Impresionante salto de Osaia para hacer una maniobra deportiva. Impresionante salto de Osaia para hacer una maniobra deportiva.

Impresionante salto de Osaia para hacer una maniobra deportiva.

Ésa es la mentalidad que forja a los campeones. Si además le sumas que la constancia y la humildad son sus principales virtudes, la vitrina de su casa va a ser alargada. De momento, entre otros menores, en su casa hay campeonatos de Francia, de España y tres del mundo. El último, logrado hace unos días en Tarifa. “Estoy muy contenta, ha sido un año complicado, con lesiones. Sinceramente, no me esperaba este resultado. Llegué muy motivada, pero con pocos entrenamientos. Iba a ver qué pasaba y mira, al final me veo en lo más alto del podium”, apunta sonriente, cómo no, recordando que lo celebró delante de sus amigos y de su entrenador-familia.

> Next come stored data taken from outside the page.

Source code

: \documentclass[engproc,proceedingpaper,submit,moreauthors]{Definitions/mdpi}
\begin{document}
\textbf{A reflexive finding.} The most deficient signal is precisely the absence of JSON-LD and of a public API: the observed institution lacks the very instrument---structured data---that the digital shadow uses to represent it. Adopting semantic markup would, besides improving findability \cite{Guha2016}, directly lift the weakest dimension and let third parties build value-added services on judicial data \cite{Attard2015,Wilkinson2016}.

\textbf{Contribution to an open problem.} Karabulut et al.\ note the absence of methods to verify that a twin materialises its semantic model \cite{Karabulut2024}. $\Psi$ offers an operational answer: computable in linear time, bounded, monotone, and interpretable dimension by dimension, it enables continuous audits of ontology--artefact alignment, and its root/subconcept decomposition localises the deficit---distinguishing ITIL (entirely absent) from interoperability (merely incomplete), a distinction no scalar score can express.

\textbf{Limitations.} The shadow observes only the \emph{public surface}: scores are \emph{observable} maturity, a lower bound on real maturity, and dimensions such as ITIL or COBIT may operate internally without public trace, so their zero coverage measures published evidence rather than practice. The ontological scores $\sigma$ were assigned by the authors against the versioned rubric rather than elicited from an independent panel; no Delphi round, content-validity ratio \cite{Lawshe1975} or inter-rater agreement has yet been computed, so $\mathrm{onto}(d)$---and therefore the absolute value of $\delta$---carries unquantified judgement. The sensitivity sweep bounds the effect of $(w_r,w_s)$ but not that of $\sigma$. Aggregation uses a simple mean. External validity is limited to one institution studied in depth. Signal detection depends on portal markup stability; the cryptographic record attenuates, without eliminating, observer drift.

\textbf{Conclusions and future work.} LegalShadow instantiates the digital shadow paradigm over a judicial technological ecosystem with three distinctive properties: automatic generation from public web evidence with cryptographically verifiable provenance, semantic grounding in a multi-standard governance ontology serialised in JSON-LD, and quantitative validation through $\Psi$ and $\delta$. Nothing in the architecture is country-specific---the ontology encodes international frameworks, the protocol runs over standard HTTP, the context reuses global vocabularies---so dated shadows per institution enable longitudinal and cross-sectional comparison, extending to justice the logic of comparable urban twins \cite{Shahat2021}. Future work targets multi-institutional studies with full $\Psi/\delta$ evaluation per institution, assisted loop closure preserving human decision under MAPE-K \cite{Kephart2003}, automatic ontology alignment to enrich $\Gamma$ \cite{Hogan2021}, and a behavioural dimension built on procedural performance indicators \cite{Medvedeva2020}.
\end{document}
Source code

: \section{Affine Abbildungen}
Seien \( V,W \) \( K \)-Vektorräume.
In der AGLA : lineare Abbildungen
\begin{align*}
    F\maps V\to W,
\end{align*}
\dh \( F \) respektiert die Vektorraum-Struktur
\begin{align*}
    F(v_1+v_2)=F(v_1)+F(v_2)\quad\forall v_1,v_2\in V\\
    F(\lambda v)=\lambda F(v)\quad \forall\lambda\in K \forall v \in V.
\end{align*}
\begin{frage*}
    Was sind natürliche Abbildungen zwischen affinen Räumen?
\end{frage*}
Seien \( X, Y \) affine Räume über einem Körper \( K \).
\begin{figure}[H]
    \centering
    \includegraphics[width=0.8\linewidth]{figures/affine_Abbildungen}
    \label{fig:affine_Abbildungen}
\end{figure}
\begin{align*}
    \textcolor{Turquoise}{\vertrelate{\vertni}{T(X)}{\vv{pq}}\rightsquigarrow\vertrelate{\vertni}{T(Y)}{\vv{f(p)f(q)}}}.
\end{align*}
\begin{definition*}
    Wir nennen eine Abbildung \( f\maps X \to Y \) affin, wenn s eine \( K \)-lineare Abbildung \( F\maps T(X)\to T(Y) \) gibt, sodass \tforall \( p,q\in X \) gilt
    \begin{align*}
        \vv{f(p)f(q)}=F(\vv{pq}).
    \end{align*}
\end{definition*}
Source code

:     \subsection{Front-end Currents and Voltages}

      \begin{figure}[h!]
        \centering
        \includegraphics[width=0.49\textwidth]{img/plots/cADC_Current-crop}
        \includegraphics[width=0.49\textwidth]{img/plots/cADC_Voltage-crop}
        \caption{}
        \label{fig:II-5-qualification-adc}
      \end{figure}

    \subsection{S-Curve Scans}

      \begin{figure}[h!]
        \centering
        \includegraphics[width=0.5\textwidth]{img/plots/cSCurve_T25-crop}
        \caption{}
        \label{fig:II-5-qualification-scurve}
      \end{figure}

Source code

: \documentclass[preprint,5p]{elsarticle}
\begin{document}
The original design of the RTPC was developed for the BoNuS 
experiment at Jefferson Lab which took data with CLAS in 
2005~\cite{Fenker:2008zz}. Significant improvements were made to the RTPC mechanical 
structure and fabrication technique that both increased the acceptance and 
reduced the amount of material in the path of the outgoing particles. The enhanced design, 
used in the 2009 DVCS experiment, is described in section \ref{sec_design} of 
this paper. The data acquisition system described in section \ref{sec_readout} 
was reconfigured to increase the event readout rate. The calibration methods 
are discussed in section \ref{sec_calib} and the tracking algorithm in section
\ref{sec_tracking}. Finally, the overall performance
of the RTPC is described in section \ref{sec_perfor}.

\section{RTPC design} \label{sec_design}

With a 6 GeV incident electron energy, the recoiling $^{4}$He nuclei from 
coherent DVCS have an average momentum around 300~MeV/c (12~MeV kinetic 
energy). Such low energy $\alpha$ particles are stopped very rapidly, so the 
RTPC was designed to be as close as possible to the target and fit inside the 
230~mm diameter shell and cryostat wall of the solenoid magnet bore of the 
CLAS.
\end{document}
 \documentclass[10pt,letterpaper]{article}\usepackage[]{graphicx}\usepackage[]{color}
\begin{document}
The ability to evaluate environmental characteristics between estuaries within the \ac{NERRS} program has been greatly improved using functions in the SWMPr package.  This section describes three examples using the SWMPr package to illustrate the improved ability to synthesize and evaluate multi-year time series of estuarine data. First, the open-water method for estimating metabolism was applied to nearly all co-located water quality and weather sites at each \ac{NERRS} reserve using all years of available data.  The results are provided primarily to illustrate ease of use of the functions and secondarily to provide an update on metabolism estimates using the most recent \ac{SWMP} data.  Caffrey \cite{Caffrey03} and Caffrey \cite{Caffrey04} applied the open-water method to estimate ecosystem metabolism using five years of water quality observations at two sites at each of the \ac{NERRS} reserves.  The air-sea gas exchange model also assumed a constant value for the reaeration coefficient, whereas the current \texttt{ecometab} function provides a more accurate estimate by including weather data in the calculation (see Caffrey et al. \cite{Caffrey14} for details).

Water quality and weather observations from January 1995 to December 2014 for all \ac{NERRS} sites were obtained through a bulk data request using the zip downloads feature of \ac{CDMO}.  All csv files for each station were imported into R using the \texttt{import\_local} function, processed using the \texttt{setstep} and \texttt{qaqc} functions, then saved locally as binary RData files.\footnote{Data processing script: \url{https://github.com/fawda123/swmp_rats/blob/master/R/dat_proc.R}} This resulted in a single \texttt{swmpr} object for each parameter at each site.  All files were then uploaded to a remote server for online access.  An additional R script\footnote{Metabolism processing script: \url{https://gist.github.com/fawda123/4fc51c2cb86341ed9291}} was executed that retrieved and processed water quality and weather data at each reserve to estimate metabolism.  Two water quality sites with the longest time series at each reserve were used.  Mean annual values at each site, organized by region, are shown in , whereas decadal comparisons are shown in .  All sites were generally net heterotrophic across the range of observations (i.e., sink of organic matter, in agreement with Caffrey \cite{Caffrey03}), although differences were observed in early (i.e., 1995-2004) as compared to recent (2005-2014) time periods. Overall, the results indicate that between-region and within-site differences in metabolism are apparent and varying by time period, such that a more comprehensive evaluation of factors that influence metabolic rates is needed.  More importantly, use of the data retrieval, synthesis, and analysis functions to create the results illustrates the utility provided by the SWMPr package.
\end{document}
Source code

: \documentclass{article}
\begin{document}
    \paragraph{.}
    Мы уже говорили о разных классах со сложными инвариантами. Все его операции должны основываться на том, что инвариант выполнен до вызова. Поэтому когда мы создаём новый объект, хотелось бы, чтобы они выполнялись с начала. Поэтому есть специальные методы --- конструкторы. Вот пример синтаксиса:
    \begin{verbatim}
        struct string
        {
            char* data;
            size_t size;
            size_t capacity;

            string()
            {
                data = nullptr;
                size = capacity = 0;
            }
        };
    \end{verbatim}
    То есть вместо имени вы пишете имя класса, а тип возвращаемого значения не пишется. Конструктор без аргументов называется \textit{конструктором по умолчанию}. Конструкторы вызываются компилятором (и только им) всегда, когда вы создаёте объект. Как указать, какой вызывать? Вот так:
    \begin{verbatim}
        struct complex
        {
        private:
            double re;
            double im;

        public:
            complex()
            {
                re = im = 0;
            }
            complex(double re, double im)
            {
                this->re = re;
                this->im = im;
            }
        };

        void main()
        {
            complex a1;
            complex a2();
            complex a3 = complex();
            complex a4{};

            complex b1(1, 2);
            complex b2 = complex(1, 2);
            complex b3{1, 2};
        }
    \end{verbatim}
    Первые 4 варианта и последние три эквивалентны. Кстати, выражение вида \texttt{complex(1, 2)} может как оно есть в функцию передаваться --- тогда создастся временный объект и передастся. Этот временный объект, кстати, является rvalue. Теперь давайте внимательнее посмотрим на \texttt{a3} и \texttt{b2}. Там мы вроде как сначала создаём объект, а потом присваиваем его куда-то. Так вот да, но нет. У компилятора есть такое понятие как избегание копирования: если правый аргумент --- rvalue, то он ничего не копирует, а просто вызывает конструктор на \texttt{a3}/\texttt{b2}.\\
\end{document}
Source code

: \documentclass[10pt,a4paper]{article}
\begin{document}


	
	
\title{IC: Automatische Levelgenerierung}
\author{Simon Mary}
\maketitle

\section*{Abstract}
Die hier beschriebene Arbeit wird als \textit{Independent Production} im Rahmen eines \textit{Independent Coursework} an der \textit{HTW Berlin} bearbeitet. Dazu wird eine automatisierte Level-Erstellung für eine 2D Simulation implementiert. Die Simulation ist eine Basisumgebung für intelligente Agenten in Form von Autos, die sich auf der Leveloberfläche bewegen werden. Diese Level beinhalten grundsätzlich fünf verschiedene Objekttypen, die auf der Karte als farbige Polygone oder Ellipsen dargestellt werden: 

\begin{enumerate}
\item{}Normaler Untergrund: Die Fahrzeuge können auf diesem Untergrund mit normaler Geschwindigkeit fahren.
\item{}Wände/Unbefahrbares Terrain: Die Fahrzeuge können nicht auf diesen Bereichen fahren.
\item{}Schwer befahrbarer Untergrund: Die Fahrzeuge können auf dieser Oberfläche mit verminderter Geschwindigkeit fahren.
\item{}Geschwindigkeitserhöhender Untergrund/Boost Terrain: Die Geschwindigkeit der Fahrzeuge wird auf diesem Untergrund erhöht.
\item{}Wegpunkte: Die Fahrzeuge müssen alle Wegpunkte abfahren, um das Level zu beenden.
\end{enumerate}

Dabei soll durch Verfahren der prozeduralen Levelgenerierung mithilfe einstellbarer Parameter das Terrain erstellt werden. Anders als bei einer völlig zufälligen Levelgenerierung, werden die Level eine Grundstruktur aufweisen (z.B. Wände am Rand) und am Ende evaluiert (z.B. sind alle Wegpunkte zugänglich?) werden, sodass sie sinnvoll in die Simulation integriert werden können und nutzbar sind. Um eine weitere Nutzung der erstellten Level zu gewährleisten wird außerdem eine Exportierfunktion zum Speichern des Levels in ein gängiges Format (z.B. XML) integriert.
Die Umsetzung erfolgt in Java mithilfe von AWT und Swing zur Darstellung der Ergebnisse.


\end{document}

La mojaquera, segunda por la izquierda, levanta su título mundial. La mojaquera, segunda por la izquierda, levanta su título mundial.

La mojaquera, segunda por la izquierda, levanta su título mundial.

Entrenador-familia porque su entrenador es su padre. Como ella misma dice, nadie la conoce mejor y nadie sabría todo el talento que tiene en su cuerpo. “Mi padre tiene muy buen nivel, sabe perfectamente guiarme y entrenarme. De pequeña sí me resultaba un poco más complicado, me frustraba con él. Ahora he madurado y he dado un gran salto como kitesurfista gracias a él”, comenta Osaia que destaca lo bien que llevan el tema una vez que ambos salen del agua: “Entrenar es entrenar, la casa es la casa. Sabemos separar muy bien los momentos y por eso hacemos una pareja tan buena”. Algo de amor de hija también hay en esa frase.

La mirada de Osaia está puesta en el entrenamiento de mañana, con poco viento para disgusto de la mojaquera y alegría del resto de la población almeriense, aunque el futuro se atisba con el rabillo del ojo. Y la cita estrella, para la que faltan muchos saltos que dar en las playas de su Mojácar natal, son los Juegos Olímpicos. “Es un sueño, para 2024 en París es demasiado pronto, pero sí que me gustaría intentarlo para 2028”. Pregunta obligada: ¿Con España o Francia? “Ni lo he pensado, ya tendré tiempo”. Ojalá sea representado a su Mojácar.